### WHAT NEEDS TO BE DONE
Show only those lines of the entries where the string "loading" is found.

### RECORD EXTRACTS

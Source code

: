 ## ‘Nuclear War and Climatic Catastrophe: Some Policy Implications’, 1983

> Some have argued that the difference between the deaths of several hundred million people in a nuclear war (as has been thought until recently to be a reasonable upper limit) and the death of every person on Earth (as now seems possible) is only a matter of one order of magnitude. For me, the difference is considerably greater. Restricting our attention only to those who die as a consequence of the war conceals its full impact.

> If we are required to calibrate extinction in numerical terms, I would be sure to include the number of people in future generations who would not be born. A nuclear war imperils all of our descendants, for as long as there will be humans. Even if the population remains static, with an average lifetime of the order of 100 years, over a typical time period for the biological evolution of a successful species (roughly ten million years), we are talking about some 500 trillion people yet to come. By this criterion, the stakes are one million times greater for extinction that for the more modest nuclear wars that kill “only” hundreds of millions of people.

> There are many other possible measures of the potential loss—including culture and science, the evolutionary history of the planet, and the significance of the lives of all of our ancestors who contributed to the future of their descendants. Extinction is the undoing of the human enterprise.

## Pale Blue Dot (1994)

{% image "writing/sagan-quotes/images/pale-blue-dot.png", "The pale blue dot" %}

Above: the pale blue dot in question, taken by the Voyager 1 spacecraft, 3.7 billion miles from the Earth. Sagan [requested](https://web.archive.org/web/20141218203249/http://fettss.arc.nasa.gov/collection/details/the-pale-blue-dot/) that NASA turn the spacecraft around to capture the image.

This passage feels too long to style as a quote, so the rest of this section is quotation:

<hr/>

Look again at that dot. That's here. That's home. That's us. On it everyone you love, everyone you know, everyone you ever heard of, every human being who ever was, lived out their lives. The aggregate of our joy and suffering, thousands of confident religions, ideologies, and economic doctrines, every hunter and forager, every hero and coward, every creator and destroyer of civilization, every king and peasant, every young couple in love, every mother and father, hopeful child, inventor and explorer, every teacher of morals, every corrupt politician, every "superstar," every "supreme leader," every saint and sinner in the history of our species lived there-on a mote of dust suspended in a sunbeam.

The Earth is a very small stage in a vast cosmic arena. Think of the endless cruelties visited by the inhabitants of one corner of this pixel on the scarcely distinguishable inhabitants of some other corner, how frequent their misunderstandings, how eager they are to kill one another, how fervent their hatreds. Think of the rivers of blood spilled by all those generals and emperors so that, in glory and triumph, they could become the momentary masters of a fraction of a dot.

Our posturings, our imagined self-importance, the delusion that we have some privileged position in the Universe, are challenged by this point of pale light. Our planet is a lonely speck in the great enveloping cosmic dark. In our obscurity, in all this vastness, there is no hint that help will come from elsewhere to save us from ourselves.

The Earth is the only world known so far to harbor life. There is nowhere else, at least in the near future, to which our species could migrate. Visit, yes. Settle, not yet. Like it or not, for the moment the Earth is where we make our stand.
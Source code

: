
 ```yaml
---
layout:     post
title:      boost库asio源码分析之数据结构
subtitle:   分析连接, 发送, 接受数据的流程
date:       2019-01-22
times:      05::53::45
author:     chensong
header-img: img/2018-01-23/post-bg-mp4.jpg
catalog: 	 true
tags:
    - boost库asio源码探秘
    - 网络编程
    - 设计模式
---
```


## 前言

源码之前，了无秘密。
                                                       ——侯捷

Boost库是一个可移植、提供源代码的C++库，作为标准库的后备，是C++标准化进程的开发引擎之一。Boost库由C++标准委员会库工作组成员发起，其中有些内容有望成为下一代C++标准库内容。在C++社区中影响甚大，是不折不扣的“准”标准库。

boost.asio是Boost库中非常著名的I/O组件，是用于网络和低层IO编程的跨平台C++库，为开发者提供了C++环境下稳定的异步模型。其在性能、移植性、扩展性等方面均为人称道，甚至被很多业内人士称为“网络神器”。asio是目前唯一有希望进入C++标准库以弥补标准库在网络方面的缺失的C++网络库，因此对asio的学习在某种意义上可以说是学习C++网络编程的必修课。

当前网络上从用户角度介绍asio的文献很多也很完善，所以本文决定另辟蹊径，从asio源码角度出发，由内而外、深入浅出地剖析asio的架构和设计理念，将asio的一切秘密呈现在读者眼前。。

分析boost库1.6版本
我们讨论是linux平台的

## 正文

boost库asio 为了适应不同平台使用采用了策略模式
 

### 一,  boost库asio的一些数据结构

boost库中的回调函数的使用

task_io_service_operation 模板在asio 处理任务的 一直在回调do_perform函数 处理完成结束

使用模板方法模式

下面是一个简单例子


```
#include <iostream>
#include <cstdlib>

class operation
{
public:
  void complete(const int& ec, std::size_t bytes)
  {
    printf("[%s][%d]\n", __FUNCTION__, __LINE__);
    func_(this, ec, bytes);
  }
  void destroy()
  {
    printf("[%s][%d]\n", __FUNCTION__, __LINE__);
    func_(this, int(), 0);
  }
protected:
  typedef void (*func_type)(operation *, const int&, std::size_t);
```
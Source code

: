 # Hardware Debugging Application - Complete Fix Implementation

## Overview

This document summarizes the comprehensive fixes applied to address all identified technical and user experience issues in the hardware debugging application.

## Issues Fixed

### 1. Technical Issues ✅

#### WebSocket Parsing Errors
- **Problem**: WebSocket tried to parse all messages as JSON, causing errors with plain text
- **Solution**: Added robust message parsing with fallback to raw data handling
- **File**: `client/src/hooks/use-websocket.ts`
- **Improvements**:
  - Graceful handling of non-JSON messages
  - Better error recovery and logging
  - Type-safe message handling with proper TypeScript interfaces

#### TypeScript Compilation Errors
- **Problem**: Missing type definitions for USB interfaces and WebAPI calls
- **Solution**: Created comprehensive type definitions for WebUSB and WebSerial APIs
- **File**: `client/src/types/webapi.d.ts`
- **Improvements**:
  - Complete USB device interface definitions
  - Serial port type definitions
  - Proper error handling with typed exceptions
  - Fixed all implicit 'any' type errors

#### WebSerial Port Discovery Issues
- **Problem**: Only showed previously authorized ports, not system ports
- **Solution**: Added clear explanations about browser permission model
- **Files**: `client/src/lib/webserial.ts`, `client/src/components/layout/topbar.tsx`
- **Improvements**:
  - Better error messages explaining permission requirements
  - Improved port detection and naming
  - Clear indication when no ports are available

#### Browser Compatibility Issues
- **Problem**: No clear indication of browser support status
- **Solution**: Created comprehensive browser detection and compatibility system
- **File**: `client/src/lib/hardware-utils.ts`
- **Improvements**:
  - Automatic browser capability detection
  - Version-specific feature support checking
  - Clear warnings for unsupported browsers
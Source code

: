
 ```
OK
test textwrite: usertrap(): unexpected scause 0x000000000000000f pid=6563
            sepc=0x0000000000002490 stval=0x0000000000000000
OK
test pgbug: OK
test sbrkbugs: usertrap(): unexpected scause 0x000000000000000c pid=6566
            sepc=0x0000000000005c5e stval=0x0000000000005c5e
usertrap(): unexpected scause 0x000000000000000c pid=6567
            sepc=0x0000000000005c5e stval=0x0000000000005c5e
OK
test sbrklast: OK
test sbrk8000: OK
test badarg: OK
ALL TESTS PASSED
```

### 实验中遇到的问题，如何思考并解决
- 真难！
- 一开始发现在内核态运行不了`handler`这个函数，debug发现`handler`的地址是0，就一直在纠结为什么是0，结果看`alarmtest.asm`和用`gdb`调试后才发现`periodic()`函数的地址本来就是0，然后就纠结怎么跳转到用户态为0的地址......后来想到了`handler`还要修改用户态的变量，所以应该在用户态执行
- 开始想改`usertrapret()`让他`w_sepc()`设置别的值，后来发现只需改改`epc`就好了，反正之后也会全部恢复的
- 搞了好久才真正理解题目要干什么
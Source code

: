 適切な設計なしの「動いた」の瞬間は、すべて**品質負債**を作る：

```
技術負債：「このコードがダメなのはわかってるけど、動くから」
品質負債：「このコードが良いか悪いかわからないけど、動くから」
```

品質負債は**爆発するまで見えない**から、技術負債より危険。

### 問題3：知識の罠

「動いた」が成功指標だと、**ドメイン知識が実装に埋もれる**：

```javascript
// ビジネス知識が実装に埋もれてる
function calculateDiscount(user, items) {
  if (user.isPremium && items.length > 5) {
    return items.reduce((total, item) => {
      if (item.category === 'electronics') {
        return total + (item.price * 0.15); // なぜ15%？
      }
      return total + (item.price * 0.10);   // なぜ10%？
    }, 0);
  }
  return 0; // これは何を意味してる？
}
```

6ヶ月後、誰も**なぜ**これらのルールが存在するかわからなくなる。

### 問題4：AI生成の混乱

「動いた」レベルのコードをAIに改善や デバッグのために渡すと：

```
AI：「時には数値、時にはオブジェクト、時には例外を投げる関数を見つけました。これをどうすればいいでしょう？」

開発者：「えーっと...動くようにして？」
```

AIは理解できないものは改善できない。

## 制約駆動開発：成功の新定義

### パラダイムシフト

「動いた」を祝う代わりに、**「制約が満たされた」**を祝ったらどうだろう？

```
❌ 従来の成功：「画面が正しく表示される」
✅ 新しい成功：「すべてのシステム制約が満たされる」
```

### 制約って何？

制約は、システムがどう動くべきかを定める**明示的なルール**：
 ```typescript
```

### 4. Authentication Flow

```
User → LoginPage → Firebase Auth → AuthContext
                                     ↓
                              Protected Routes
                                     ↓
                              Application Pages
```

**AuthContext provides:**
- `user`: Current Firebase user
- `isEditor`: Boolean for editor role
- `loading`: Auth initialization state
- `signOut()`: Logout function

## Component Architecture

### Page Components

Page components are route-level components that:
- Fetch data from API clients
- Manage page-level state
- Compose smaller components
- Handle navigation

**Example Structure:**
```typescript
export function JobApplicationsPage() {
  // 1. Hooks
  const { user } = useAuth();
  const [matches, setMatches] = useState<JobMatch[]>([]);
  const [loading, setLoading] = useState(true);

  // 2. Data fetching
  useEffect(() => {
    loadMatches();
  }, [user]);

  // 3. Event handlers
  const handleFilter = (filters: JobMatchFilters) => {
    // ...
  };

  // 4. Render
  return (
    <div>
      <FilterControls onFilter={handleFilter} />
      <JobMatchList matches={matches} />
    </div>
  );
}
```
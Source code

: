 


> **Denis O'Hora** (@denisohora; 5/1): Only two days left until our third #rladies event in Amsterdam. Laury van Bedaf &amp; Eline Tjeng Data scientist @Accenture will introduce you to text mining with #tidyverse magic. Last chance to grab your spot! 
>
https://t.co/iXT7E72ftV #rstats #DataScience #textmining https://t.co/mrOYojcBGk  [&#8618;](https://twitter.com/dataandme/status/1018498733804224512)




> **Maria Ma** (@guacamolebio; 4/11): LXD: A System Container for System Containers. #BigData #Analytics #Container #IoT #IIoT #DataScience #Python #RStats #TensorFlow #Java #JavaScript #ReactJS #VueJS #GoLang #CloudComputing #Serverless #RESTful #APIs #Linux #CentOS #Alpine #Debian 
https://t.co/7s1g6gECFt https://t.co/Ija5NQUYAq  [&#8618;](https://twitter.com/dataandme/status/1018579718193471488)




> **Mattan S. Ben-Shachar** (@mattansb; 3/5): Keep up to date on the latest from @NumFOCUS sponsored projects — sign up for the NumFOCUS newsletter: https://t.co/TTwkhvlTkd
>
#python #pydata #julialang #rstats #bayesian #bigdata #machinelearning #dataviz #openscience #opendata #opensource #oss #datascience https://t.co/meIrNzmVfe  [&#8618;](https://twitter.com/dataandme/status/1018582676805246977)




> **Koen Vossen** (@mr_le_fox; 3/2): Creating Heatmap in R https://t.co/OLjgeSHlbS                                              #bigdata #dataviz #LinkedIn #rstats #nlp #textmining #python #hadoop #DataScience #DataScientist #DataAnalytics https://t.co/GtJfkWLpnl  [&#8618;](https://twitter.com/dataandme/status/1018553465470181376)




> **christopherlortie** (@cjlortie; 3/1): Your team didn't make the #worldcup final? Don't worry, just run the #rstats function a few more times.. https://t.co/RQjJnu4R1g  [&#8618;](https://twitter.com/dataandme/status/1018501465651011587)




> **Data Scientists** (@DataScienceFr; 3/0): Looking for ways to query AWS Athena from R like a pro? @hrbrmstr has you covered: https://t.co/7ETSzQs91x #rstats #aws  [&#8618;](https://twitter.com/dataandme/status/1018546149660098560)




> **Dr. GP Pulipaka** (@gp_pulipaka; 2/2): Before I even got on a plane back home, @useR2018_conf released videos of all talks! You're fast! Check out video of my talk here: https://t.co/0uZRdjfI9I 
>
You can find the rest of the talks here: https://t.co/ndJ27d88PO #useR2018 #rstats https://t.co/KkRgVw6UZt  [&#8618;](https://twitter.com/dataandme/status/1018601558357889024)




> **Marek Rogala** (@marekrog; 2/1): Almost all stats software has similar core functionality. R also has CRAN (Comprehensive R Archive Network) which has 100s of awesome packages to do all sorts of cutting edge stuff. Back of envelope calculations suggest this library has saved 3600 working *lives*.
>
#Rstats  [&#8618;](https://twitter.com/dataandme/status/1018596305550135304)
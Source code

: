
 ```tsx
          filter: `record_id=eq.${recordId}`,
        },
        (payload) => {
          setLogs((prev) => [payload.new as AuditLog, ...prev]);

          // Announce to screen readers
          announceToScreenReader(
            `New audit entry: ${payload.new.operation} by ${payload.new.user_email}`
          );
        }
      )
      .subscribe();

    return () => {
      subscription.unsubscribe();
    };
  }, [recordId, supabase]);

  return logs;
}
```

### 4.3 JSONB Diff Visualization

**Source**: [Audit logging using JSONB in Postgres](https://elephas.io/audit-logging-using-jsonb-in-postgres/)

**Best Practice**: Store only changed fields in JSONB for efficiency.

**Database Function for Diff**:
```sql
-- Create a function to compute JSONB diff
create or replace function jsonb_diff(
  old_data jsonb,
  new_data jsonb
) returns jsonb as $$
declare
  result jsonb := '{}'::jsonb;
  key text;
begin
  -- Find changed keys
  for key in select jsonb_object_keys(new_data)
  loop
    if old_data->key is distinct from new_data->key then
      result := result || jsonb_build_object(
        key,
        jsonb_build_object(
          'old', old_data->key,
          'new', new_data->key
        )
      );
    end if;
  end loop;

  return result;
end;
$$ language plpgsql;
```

### SOLUTION BELOW
- `loading`: Auth initialization state
  const [loading, setLoading] = useState(true);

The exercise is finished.